Once he tried to explain, stupidly, and with a forced coldness.

Things were very different now. When alone, they were like lost children and the silent woods and mountains had put strange dreams and fancies into their heads, so that they had wandered along in a blind, gilded delirium. Now they had awakened. They must go back to the city, where they would be like other people, and where, shortly, their ways must separate. It was for her good. She would understand some day.

She must forget the mountain days, or think of them only as a dream that had vanished, as she herself had predicted it would, like the mist.

She was very stupid, very stubborn, pathetically dense. She did not wish their paths to separate—she would not have it so. No, though they tore her from him by force. She would return to him. Did he not recall the words he had spoken when he declared the dream would never end unless she wished it. She did not wish it. She never would. Patiently, persistently she entreated him, until he was beside himself and felt his strength of mind weakening, and in desperation turned to his students for help. He bade them explain to her more clearly than he could do the new life she was soon to lead—of the change in fortunes that had come to her.

Manfully, but in the bungling, uncertain language of boys they tried to obey him. The unfortunate one, as unconsciously they called her, was soon to see, promised the gentle Junzo. There was to be an honorable operation upon her eyes. These western wizards of science, said the Japanese student, had given sight to hundreds in their own land. The Tojin, himself once a doctor, had diagnosed her trouble as an invisible cataract of a congenital nature, not uncommon nor difficult of removal. He had sent for a great and eminent surgeon who was sojourning in the capital. He had come all the way to Fukui, at the bidding of the Tojin. He was a miracle-worker, whose fame encircled the globe, said the boy with a kindling eye.

A hundred friends awaited her in Tokio, so Higo courteously informed her. They were eager and anxious to receive her—Japanese as well as foreigners. To them Tama was to be sent; for Fukui had been unkind to her, and she would be happier away from it. She would understand by-and-by, they promised her.

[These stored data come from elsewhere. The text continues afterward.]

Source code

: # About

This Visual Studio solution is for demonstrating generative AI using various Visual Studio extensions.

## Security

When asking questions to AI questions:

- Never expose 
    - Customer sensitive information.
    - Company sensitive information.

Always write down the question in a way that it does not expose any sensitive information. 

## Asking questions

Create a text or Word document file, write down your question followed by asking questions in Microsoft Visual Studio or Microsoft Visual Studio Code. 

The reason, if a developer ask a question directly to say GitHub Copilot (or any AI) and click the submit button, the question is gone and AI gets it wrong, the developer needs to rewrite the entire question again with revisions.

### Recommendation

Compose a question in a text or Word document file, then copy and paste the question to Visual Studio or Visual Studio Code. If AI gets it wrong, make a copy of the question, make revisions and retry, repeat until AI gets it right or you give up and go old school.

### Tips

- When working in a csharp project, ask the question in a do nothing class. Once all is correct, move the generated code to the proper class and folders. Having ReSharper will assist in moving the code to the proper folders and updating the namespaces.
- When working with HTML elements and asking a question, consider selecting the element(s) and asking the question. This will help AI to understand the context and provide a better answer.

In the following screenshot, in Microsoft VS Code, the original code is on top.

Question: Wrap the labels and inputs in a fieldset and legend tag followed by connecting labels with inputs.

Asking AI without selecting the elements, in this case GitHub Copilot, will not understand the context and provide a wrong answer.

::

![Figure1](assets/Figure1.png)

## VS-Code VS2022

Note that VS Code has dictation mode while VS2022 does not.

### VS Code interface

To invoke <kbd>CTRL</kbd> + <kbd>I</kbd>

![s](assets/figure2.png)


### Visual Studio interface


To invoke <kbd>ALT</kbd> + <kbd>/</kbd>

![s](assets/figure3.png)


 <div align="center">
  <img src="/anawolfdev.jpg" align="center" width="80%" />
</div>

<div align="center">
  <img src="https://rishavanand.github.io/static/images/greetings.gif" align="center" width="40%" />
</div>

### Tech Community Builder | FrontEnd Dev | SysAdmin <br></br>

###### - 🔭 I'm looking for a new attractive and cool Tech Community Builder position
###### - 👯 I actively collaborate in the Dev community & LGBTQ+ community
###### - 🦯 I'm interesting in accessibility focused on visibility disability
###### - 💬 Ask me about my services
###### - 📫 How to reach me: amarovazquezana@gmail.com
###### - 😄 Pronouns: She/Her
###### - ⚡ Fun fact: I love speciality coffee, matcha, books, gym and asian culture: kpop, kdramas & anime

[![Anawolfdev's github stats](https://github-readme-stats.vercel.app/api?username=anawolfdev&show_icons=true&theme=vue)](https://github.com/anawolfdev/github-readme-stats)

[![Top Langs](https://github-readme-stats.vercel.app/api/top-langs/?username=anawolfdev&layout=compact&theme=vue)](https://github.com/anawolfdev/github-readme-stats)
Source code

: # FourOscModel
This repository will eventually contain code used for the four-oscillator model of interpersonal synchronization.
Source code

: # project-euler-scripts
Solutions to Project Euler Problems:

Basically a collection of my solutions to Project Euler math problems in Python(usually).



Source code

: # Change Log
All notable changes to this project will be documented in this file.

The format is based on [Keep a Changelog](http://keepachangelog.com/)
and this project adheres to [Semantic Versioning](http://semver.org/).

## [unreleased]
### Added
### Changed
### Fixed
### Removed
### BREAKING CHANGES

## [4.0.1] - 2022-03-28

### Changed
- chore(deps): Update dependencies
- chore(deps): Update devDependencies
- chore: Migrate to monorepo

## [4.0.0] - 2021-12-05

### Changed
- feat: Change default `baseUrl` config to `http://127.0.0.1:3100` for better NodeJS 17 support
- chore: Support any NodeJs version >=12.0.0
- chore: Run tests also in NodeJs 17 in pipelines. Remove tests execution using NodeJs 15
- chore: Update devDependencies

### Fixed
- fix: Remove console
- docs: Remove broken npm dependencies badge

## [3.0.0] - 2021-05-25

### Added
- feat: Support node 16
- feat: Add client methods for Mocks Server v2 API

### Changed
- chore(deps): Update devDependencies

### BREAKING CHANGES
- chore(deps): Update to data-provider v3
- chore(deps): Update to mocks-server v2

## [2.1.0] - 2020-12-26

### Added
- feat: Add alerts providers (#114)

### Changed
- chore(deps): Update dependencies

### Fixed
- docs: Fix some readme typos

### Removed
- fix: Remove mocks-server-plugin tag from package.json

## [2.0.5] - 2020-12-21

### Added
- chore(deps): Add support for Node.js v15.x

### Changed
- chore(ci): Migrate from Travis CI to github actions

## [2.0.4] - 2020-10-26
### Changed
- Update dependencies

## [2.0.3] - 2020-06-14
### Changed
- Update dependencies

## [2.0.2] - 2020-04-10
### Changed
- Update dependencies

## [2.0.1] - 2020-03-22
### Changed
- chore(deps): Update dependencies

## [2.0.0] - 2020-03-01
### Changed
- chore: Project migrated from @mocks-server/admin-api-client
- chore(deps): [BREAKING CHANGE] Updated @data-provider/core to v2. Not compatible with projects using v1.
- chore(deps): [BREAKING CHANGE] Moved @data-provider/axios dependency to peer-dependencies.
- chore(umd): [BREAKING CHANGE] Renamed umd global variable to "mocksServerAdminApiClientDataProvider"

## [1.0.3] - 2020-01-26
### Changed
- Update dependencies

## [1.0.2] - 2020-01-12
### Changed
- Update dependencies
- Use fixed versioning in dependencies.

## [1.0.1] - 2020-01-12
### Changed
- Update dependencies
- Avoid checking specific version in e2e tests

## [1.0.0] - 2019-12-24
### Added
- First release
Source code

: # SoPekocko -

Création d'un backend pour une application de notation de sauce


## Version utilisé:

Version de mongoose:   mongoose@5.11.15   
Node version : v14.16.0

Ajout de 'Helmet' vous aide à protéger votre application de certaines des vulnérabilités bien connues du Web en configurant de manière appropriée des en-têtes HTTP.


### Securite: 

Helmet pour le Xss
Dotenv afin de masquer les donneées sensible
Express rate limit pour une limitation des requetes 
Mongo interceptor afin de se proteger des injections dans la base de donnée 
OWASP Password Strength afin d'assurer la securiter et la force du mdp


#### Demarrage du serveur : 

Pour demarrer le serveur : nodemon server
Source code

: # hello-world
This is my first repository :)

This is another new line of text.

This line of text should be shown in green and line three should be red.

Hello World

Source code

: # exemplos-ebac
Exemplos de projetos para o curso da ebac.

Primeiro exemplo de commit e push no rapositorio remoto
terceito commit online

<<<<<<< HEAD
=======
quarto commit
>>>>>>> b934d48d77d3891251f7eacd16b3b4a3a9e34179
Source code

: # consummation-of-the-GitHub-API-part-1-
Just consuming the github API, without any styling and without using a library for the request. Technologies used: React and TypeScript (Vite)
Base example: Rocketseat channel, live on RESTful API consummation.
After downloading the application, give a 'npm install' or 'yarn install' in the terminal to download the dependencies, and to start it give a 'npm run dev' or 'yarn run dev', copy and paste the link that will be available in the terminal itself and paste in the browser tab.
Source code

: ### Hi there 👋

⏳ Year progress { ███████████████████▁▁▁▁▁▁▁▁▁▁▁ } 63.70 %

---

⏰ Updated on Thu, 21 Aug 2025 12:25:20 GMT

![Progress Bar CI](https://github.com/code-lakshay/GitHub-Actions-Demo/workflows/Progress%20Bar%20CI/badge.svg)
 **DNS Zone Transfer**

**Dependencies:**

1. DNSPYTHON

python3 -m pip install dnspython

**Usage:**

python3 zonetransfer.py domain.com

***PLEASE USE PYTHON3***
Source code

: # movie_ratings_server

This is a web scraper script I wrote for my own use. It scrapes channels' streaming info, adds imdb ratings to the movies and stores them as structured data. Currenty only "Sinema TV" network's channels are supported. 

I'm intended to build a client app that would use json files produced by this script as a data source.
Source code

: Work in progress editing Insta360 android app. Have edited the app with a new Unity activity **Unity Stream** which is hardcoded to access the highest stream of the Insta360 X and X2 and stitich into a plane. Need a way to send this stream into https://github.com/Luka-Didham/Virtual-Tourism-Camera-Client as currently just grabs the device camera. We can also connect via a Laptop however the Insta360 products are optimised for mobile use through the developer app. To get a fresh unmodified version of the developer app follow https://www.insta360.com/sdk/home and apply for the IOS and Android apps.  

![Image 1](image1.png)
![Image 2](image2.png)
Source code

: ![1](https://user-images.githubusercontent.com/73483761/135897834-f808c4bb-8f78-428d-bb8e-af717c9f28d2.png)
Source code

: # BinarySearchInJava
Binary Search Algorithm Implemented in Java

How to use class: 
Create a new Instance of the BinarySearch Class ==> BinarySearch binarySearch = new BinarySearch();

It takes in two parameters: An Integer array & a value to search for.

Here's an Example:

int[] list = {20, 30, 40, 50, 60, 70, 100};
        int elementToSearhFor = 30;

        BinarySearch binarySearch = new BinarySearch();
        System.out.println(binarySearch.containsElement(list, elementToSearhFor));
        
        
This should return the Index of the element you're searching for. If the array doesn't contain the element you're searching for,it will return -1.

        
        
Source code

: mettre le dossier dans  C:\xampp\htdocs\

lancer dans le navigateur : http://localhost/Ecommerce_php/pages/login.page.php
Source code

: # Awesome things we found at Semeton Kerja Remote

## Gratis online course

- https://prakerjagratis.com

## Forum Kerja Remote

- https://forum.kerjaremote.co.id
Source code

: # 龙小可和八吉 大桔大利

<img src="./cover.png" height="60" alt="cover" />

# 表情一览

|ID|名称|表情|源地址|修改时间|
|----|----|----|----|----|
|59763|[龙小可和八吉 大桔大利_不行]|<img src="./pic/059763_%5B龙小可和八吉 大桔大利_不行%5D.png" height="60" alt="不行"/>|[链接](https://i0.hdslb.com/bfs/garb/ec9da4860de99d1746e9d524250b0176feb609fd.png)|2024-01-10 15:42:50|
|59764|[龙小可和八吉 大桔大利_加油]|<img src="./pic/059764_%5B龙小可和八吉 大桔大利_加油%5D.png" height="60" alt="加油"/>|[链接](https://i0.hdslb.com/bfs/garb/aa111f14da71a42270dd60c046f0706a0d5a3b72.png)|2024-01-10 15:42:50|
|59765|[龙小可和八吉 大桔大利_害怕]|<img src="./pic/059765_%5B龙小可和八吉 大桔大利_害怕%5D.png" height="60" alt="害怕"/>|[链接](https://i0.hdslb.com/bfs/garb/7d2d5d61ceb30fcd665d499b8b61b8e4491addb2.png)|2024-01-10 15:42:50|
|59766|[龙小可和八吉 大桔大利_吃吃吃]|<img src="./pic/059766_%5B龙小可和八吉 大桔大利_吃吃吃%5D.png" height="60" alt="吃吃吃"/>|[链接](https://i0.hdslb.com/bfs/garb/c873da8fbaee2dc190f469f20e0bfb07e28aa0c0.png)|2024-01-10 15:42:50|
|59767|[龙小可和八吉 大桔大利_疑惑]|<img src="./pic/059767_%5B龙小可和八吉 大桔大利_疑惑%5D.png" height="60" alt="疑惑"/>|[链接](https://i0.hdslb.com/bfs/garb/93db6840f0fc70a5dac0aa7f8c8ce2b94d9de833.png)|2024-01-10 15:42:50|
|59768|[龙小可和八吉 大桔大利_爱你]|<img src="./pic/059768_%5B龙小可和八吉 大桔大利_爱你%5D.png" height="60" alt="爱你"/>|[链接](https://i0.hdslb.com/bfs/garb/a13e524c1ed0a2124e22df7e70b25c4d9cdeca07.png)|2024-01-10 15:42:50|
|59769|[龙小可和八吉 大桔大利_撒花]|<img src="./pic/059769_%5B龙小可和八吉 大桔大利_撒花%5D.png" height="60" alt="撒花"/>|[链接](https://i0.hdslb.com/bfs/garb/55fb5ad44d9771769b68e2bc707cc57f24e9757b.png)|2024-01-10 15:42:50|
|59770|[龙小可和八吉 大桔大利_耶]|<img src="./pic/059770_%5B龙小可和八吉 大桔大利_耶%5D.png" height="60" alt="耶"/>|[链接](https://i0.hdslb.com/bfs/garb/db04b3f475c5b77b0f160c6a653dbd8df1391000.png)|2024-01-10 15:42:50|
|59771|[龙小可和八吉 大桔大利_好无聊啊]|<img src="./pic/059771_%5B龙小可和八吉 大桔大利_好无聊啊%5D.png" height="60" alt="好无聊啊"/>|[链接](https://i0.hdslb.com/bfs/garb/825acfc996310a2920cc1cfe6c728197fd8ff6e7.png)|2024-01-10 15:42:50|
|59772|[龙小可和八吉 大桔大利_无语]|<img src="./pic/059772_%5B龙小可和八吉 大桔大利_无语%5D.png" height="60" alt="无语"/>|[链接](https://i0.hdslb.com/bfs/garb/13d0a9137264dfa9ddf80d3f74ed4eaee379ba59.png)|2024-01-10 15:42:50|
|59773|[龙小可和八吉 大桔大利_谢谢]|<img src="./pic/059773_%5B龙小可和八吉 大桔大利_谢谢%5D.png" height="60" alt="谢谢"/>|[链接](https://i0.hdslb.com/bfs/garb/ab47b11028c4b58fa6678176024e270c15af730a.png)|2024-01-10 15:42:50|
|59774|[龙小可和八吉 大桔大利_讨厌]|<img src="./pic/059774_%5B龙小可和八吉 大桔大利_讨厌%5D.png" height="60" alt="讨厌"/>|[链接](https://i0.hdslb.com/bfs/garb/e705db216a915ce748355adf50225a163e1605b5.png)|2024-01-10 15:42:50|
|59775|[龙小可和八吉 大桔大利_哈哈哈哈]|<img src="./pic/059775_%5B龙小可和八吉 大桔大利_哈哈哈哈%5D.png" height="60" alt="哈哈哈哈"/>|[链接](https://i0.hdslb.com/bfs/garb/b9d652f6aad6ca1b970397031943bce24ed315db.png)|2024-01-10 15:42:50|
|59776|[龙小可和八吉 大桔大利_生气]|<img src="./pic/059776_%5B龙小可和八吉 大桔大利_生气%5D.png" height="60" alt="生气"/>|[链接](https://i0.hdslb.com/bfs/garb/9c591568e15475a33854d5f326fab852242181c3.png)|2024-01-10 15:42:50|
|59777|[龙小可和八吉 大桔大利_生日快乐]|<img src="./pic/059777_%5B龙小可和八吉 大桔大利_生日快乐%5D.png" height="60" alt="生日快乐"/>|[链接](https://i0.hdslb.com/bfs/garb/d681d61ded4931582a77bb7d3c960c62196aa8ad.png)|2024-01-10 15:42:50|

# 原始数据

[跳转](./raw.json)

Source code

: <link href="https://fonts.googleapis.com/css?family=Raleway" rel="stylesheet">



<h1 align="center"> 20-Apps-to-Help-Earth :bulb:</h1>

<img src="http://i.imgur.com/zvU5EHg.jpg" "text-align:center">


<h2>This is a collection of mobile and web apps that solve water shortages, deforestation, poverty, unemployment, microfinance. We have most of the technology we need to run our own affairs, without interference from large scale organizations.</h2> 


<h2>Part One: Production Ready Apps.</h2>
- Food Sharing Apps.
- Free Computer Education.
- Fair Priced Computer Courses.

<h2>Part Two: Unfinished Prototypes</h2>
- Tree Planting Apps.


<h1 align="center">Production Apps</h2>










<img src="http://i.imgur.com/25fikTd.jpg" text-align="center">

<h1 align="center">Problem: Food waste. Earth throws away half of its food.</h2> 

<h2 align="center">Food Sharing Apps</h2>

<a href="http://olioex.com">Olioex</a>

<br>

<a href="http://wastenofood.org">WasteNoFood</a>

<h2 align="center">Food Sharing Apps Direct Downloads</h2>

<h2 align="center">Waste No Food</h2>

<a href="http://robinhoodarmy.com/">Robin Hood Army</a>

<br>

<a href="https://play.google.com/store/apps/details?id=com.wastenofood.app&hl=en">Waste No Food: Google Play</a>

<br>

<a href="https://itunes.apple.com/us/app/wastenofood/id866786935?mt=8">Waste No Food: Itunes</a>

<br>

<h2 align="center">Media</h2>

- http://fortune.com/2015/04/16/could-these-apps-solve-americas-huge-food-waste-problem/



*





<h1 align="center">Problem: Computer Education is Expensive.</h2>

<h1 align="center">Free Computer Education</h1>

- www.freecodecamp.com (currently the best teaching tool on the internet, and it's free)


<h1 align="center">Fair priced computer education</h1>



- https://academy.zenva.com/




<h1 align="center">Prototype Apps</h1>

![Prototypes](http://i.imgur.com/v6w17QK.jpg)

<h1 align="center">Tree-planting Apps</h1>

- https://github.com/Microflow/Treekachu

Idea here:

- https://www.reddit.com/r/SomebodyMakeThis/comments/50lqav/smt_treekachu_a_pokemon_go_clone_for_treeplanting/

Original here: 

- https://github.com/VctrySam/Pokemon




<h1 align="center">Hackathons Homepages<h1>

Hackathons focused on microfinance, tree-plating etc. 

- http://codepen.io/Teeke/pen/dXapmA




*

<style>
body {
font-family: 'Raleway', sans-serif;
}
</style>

She listened patiently, but densely, as if what they told her but half reached her understanding. That she was to be sent away into some distant country—very far from the Temple Tokiwa and Atago Yama—an immeasurable distance away from the Tojin-san—this alone she comprehended.

Her mother had taught her that the life of a Buddhist nun must be one long act of expiation for sins and faults committed in some former state. She tried dazedly to conceive of the terrible crimes of which she must have once been guilty that now she was to be punished so dreadfully; and she reached out blindly for the only comfort possible for her in the world now—the voice, the touch of the Tojin-san, who had held her in his arms!

They travelled by the public roads of the mountain that she had so carefully avoided. They passed the nights as guests of the priests of the mountain temples, who read the letters of the Prince of Echizen, which the students proudly exhibited, and with courteous and profound obeisances welcomed the travellers, even regarding the fox-woman with eyes that were more speculative than resentful. Perhaps they alone of Echizen had best understood this little creature who had lived among them, yet beyond their pale, for so long; for though they had not sought her, neither had they persecuted her, as they could readily have done. Indeed for years she had practically subsisted upon the food she surreptitiously obtained from the temples—some of which was unostentatiously placed as if prepared for her.

The journey back to Fukui was long and tortuous. Summer was gone completely. The days were cold; wind and rain came about them and drove them constantly into refuges of one sort and another; but after many days they came at last to the foot-hills of the mountains, passed through these into the pine woods, through bamboo groves and camphor groves, till they came to the Winged Foot River, which brought them to their destination.